Work order » Return the lines below that contain the word "hideplacetime".

Plain-text document sources

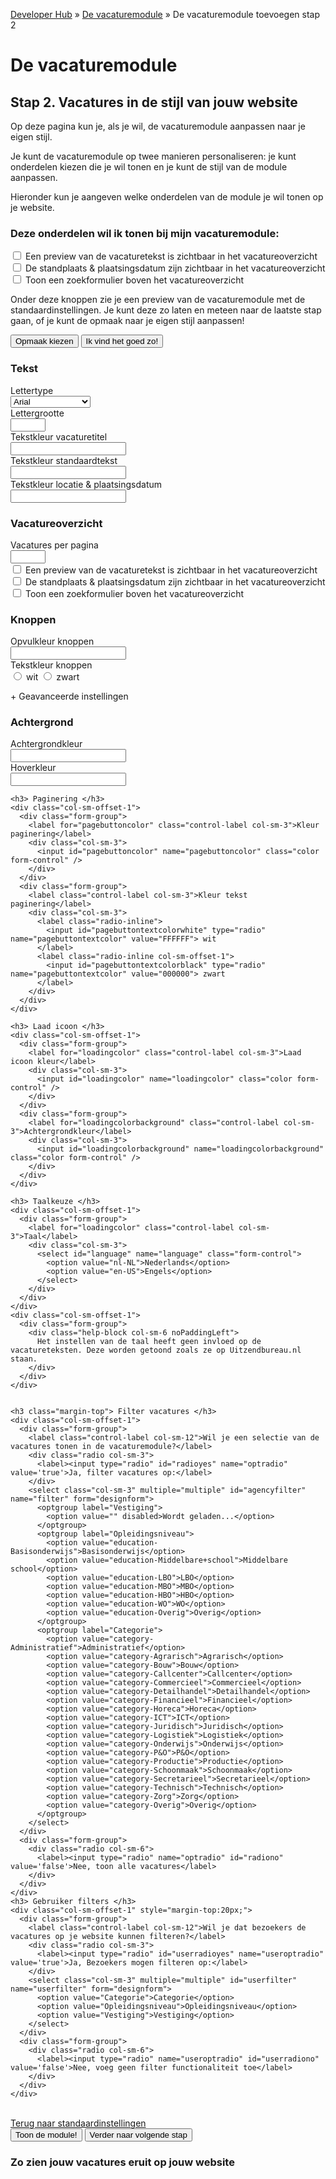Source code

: ---
---

[Developer Hub](/) &raquo; [De vacaturemodule](/vacaturemodule/) &raquo; De vacaturemodule toevoegen stap 2

# De vacaturemodule

## Stap 2. Vacatures in de stijl van jouw website

Op deze pagina kun je, als je wil, de vacaturemodule aanpassen naar je eigen stijl.

Je kunt de vacaturemodule op twee manieren personaliseren: je kunt onderdelen kiezen die je wil tonen en je kunt de stijl van de module aanpassen.

Hieronder kun je aangeven welke onderdelen van de module je wil tonen op je website.

<form action="vacaturemodule-stap-drie.html" class="form-horizontal">
  <input id="informationform-recruiterId" type="hidden" name="r" class="form-control" />
  <div class="form-group">
    <div class="col-sm-9 checkbox">
      <h3> Deze onderdelen wil ik tonen bij mijn vacaturemodule: </h3>
      <label class="control-label">
        <input id="informationform-hidedescription" type="checkbox" name="description" value="true"> Een preview van de vacaturetekst is zichtbaar in het
        vacatureoverzicht
      </label>
      <label class="control-label">
        <input id="informationform-hideplacetime" type="checkbox" name="placetime" value="true"> De standplaats & plaatsingsdatum zijn zichtbaar in het
        vacatureoverzicht
      </label>
      <label class="control-label">
        <input id="informationform-searchform" type="checkbox" name="searchform" value="true"> Toon een zoekformulier boven het vacatureoverzicht
      </label>
    </div>
  </div>
  <p>
    Onder deze knoppen zie je een preview van de vacaturemodule met de standaardinstellingen.
    Je kunt deze zo laten en meteen naar de laatste stap gaan, of je kunt de opmaak naar je eigen stijl aanpassen!
  </p>
  <div class="form-group">
    <div class="col-sm-12">
      <button type="button" id="chooseDesign" class="btn btn-primary">Opmaak kiezen</button>
      <input id="default-design-button" type="submit" value="Ik vind het goed zo!" class="btn btn-primary"/>
    </div>
  </div>
</form>

<form name="designform" action="#example" id="designform" class="form-horizontal hidden">
  <input id="recruiterId" type="hidden" name="r" class="form-control" />
  <h3> Tekst </h3>
  <div class="col-sm-offset-1">
    <div class="form-group">
      <label for="fonttype" class="control-label col-sm-3">Lettertype</label>
      <div class="col-sm-3">
        <select id="fonttype" name="fonttype" class="form-control">
          <option value="Arial">Arial</option>
          <option value="Times">Times new roman</option>
          <option value="Helvetica">Helvetica</option>
          <option value="Calibri">Calibri</option>
        </select>
      </div>
    </div>
    <div class="form-group">
      <label for="fontsize" class="control-label col-sm-3">Lettergrootte</label>
      <div class="col-sm-3">
        <input id="fontsize" type="number" name="fontsize" min="10" max="20" class="form-control" />
      </div>
    </div>
    <div class="form-group">
      <label for="titlecolor" class="control-label col-sm-3">Tekstkleur vacaturetitel</label>
      <div class="col-sm-3">
        <input id="titlecolor" name="titlecolor" class="color form-control" />
      </div>
    </div>
    <div class="form-group">
      <label for="textcolor" class="control-label col-sm-3">Tekstkleur standaardtekst</label>
      <div class="col-sm-3">
        <input id="textcolor" name="textcolor" class="color form-control" />
      </div>
    </div>
    <div class="form-group">
      <label for="footercolor" class="control-label col-sm-3">Tekstkleur locatie & plaatsingsdatum</label>
      <div class="col-sm-3">
        <input id="footercolor" name="footercolor" class="color form-control" />
      </div>
    </div>
  </div>

  <h3> Vacatureoverzicht </h3>
  <div class="col-sm-offset-1">
    <div class="form-group">
      <label for="results-per-page" class="control-label col-sm-3">Vacatures per pagina</label>
      <div class="col-sm-3">
        <input id="results-per-page" type="number" name="results-per-page" min="5" max="20" class="form-control" />
      </div>
      <div class="col-sm-9 checkbox">
        <label class="control-label">
          <input id="hidedescription" type="checkbox" name="description" value="true"> Een preview van de vacaturetekst is zichtbaar in het vacatureoverzicht
        </label>
        <label class="control-label">
          <input id="hideplacetime" type="checkbox" name="placetime" value="true"> De standplaats & plaatsingsdatum zijn zichtbaar in het vacatureoverzicht
        </label>
        <label class="control-label">
          <input id="searchform" type="checkbox" name="searchform" value="true"> Toon een zoekformulier boven het vacatureoverzicht
        </label>
      </div>
    </div>
  </div>

  <h3> Knoppen </h3>
  <div class="col-sm-offset-1">
    <div class="form-group">
      <label for="buttoncolor" class="control-label col-sm-3">Opvulkleur knoppen</label>
      <div class="col-sm-3">
        <input id="buttoncolor" name="buttoncolor" class="color form-control" />
      </div>
    </div>
    <div class="form-group">
      <label for="buttontextcolor" class="control-label col-sm-3">Tekstkleur knoppen</label>
      <div class="col-sm-3">
        <label class="radio-inline">
          <input id="buttontextcolorwhite" type="radio" name="buttontextcolor" value="FFFFFF"> wit
        </label>
        <label class="radio-inline col-sm-offset-1">
          <input id="buttontextcolorblack" type="radio" name="buttontextcolor" value="000000"> zwart
        </label>
      </div>
    </div>
  </div>

  <a id="advancedOptionsLink" class="advanced">+ Geavanceerde instellingen</a>

  <div id="advancedOptions" class="hidden">
    <h3> Achtergrond </h3>
    <div class="col-sm-offset-1">
      <div class="form-group">
        <label for="bgcolor" class="control-label col-sm-3">Achtergrondkleur</label>
        <div class="col-sm-3">
          <input id="bgcolor" name="bgcolor" class="color form-control" />
        </div>
      </div>
    </div>
    <div class="col-sm-offset-1">
      <div class="form-group">
        <label for="hovercolor" class="control-label col-sm-3">Hoverkleur</label>
        <div class="col-sm-3">
          <input id="hovercolor" name="hovercolor" class="color form-control" />
        </div>
      </div>
    </div>

    <h3> Paginering </h3>
    <div class="col-sm-offset-1">
      <div class="form-group">
        <label for="pagebuttoncolor" class="control-label col-sm-3">Kleur paginering</label>
        <div class="col-sm-3">
          <input id="pagebuttoncolor" name="pagebuttoncolor" class="color form-control" />
        </div>
      </div>
      <div class="form-group">
        <label class="control-label col-sm-3">Kleur tekst paginering</label>
        <div class="col-sm-3">
          <label class="radio-inline">
            <input id="pagebuttontextcolorwhite" type="radio" name="pagebuttontextcolor" value="FFFFFF"> wit
          </label>
          <label class="radio-inline col-sm-offset-1">
            <input id="pagebuttontextcolorblack" type="radio" name="pagebuttontextcolor" value="000000"> zwart
          </label>
        </div>
      </div>
    </div>

    <h3> Laad icoon </h3>
    <div class="col-sm-offset-1">
      <div class="form-group">
        <label for="loadingcolor" class="control-label col-sm-3">Laad icoon kleur</label>
        <div class="col-sm-3">
          <input id="loadingcolor" name="loadingcolor" class="color form-control" />
        </div>
      </div>
      <div class="form-group">
        <label for="loadingcolorbackground" class="control-label col-sm-3">Achtergrondkleur</label>
        <div class="col-sm-3">
          <input id="loadingcolorbackground" name="loadingcolorbackground" class="color form-control" />
        </div>
      </div>
    </div>
    
    <h3> Taalkeuze </h3>
    <div class="col-sm-offset-1">
      <div class="form-group">
        <label for="loadingcolor" class="control-label col-sm-3">Taal</label>
        <div class="col-sm-3">
          <select id="language" name="language" class="form-control">
            <option value="nl-NL">Nederlands</option>
            <option value="en-US">Engels</option>
          </select>
        </div>
      </div>
    </div>
    <div class="col-sm-offset-1">
      <div class="form-group">
        <div class="help-block col-sm-6 noPaddingLeft">
          Het instellen van de taal heeft geen invloed op de vacatureteksten. Deze worden getoond zoals ze op Uitzendbureau.nl staan.
        </div>
      </div>
    </div>


    <h3 class="margin-top"> Filter vacatures </h3>
    <div class="col-sm-offset-1">
      <div class="form-group">
        <label class="control-label col-sm-12">Wil je een selectie van de vacatures tonen in de vacaturemodule?</label>
        <div class="radio col-sm-3">
          <label><input type="radio" id="radioyes" name="optradio" value='true'>Ja, filter vacatures op:</label>
        </div>
        <select class="col-sm-3" multiple="multiple" id="agencyfilter" name="filter" form="designform">
          <optgroup label="Vestiging">
            <option value="" disabled>Wordt geladen...</option>
          </optgroup>
          <optgroup label="Opleidingsniveau">
            <option value="education-Basisonderwijs">Basisonderwijs</option>
            <option value="education-Middelbare+school">Middelbare school</option>
            <option value="education-LBO">LBO</option>
            <option value="education-MBO">MBO</option>
            <option value="education-HBO">HBO</option>
            <option value="education-WO">WO</option>
            <option value="education-Overig">Overig</option>
          </optgroup>
          <optgroup label="Categorie">
            <option value="category-Administratief">Administratief</option>
            <option value="category-Agrarisch">Agrarisch</option>
            <option value="category-Bouw">Bouw</option>
            <option value="category-Callcenter">Callcenter</option>
            <option value="category-Commercieel">Commercieel</option>
            <option value="category-Detailhandel">Detailhandel</option>
            <option value="category-Financieel">Financieel</option>
            <option value="category-Horeca">Horeca</option>
            <option value="category-ICT">ICT</option>
            <option value="category-Juridisch">Juridisch</option>
            <option value="category-Logistiek">Logistiek</option>
            <option value="category-Onderwijs">Onderwijs</option>
            <option value="category-P&O">P&O</option>
            <option value="category-Productie">Productie</option>
            <option value="category-Schoonmaak">Schoonmaak</option>
            <option value="category-Secretarieel">Secretarieel</option>
            <option value="category-Technisch">Technisch</option>
            <option value="category-Zorg">Zorg</option>
            <option value="category-Overig">Overig</option>
          </optgroup>
        </select>
      </div>
      <div class="form-group">
        <div class="radio col-sm-6">
          <label><input type="radio" name="optradio" id="radiono" value='false'>Nee, toon alle vacatures</label>
        </div>
      </div>
    </div>
    <h3> Gebruiker filters </h3>
    <div class="col-sm-offset-1" style="margin-top:20px;">
      <div class="form-group">
        <label class="control-label col-sm-12">Wil je dat bezoekers de vacatures op je website kunnen filteren?</label>
        <div class="radio col-sm-3">
          <label><input type="radio" id="userradioyes" name="useroptradio" value='true'>Ja, Bezoekers mogen filteren op:</label>
        </div>
        <select class="col-sm-3" multiple="multiple" id="userfilter" name="userfilter" form="designform">
          <option value="Categorie">Categorie</option>
          <option value="Opleidingsniveau">Opleidingsniveau</option>
          <option value="Vestiging">Vestiging</option>
        </select>
      </div>
      <div class="form-group">
        <div class="radio col-sm-6">
          <label><input type="radio" name="useroptradio" id="userradiono" value='false'>Nee, voeg geen filter functionaliteit toe</label>
        </div>
      </div>
    </div>
  </div>
  <br>
  <div class="col-sm-6 noPaddingLeft margin15Top">
    <a id="default" href="#designform">Terug naar standaardinstellingen</a>
  </div>
   <div class="form-group">
    <div class="col-sm-12 margin15Top">
        <input type="submit" value="Toon de module!" class="btn btn-primary" />
        <input id="buttonDone" type="submit" value="Verder naar volgende stap" class="btn btn-primary" />
    </div>
   </div>
</form>

<div class="example" id="example">
  <h3>Zo zien jouw vacatures eruit op jouw website</h3>

  <div id="example-body"></div>
</div>

<script src="/javascripts/external/uri.js"></script>
<script src="/javascripts/external/hex_sha1.js"></script>
<script src="/javascripts/api-clients/uitzendbureau-nl-api.js"></script>
<script src="/javascripts/widgets/recruiter.js"></script>
<script src="/javascripts/widgets/branch.js"></script>
<script src="/javascripts/job-module/job-module.js"></script>
<script src="/javascripts/external/jscolor/jscolor.js"></script>
<script src="/javascripts/job-module/job-module-controller.js"></script>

Output of the task »
        <input id="informationform-hideplacetime" type="checkbox" name="placetime" value="true"> De standplaats & plaatsingsdatum zijn zichtbaar in het
          <input id="hideplacetime" type="checkbox" name="placetime" value="true"> De standplaats & plaatsingsdatum zijn zichtbaar in het vacatureoverzicht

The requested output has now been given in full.